**INPUT RECORDS**
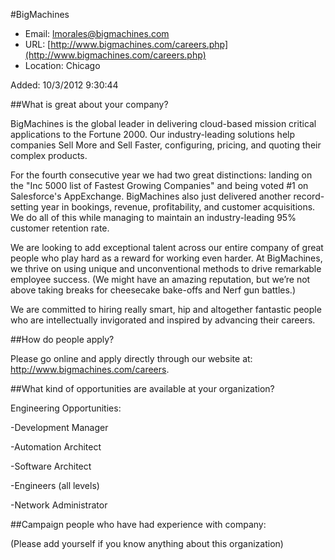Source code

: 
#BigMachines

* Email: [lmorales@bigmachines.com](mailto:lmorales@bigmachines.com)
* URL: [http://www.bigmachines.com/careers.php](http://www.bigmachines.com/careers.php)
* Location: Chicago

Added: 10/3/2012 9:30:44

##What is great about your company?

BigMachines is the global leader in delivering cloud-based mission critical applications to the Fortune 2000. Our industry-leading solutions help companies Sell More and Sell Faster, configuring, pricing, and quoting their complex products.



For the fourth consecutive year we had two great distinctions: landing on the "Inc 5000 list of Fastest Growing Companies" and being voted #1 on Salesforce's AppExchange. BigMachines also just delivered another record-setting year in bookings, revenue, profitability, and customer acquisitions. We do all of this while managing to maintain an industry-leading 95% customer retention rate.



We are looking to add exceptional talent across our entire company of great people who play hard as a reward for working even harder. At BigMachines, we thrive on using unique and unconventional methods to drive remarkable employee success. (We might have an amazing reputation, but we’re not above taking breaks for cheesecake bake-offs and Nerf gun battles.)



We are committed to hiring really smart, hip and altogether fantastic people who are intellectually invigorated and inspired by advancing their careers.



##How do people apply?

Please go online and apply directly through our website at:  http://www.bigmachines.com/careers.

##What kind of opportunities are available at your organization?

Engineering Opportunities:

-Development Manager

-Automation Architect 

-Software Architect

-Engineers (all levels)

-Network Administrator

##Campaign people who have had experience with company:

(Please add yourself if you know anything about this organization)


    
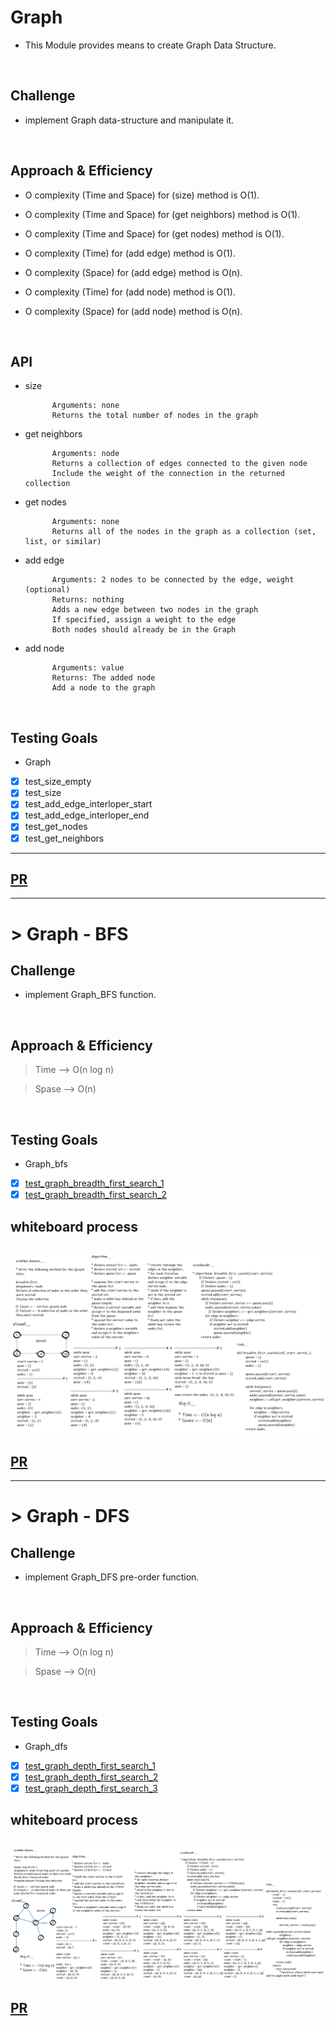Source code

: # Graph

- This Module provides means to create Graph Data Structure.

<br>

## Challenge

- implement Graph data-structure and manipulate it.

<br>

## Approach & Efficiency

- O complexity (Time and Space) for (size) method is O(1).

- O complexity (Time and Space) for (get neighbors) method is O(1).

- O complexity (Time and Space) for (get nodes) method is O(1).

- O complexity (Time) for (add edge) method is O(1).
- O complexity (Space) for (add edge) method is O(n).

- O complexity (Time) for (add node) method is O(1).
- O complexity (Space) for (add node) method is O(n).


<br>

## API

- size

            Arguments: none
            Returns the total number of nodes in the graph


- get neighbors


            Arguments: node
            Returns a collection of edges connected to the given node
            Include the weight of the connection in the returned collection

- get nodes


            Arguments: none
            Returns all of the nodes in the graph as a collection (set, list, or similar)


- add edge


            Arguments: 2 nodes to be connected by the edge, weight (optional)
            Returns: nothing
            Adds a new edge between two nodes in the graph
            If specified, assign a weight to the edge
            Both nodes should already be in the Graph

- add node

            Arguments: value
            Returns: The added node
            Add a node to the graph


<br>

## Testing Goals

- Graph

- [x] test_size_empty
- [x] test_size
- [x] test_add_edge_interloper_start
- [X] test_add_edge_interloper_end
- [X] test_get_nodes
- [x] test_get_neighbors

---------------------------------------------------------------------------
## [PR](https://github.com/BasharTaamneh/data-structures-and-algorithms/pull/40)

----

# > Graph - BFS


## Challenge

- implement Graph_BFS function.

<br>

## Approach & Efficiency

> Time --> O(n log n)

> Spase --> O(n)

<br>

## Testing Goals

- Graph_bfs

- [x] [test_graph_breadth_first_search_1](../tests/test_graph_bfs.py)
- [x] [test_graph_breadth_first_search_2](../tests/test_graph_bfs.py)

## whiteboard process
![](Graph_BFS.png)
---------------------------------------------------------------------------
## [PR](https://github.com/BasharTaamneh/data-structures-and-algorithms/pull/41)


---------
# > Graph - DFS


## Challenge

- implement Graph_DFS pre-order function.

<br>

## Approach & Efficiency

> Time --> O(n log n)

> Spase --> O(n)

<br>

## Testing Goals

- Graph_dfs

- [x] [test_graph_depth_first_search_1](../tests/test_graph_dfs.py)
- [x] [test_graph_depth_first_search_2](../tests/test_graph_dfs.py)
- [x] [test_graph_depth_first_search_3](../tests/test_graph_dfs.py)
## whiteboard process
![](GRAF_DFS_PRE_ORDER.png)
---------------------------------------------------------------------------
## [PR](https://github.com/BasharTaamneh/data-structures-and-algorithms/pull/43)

...

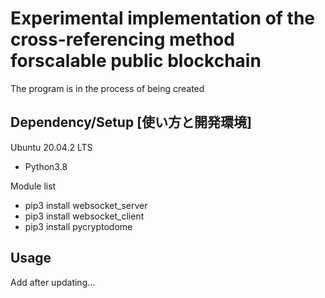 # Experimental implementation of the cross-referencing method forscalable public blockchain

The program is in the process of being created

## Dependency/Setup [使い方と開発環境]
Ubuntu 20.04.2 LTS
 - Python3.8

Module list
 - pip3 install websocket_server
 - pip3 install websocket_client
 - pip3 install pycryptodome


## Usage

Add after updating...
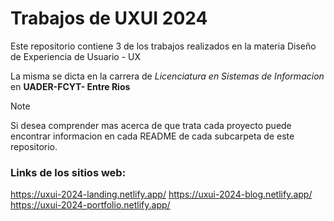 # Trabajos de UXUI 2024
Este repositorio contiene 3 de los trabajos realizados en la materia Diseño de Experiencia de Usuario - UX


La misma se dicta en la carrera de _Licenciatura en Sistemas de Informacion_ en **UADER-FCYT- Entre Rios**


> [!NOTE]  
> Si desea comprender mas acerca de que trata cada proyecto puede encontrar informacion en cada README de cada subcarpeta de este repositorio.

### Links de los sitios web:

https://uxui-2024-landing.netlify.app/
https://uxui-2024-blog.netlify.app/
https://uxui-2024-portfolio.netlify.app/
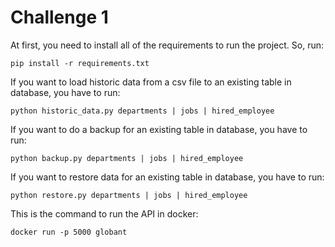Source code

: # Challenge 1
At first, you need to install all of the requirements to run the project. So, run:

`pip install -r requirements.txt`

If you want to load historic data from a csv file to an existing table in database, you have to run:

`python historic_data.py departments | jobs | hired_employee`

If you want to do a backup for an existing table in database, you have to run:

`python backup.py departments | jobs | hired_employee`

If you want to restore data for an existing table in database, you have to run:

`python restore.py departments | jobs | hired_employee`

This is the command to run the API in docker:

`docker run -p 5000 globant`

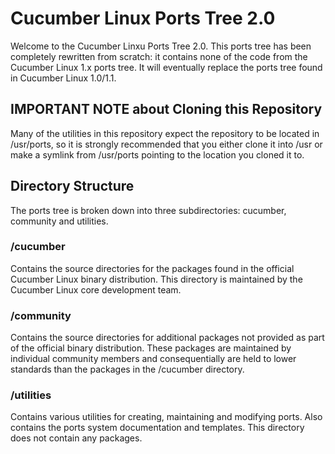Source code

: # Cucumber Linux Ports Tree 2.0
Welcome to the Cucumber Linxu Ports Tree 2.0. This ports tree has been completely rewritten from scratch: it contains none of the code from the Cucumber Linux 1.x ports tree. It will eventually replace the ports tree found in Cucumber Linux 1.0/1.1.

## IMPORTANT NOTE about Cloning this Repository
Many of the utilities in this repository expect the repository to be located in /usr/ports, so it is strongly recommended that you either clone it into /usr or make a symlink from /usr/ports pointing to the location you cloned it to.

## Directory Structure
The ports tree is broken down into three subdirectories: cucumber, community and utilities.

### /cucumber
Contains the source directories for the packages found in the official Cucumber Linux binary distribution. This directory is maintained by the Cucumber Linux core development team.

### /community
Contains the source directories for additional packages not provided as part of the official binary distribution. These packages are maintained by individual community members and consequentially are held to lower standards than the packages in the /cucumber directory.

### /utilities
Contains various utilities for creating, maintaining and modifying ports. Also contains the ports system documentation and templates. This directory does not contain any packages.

---

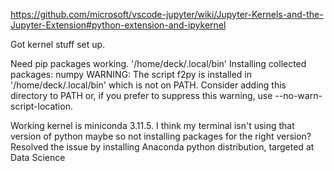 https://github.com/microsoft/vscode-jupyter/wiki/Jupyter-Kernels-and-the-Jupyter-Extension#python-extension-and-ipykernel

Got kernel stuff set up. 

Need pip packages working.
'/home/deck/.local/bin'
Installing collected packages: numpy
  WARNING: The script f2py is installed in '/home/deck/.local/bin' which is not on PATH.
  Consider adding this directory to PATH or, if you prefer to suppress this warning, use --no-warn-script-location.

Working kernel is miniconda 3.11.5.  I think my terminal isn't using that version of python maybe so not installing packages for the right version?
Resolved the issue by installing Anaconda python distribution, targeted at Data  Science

**EXERCISE INSTRUCTIONS**
Text only, no pictures: please print exactly the lines above from the line with "Add after updating..." up to and including the line with "### Links de", and nothing else.

**RESULT OF THE EXERCISE**
Add after updating...
 # Trabajos de UXUI 2024
Este repositorio contiene 3 de los trabajos realizados en la materia Diseño de Experiencia de Usuario - UX


La misma se dicta en la carrera de _Licenciatura en Sistemas de Informacion_ en **UADER-FCYT- Entre Rios**


> [!NOTE]  
> Si desea comprender mas acerca de que trata cada proyecto puede encontrar informacion en cada README de cada subcarpeta de este repositorio.

### Links de los sitios web:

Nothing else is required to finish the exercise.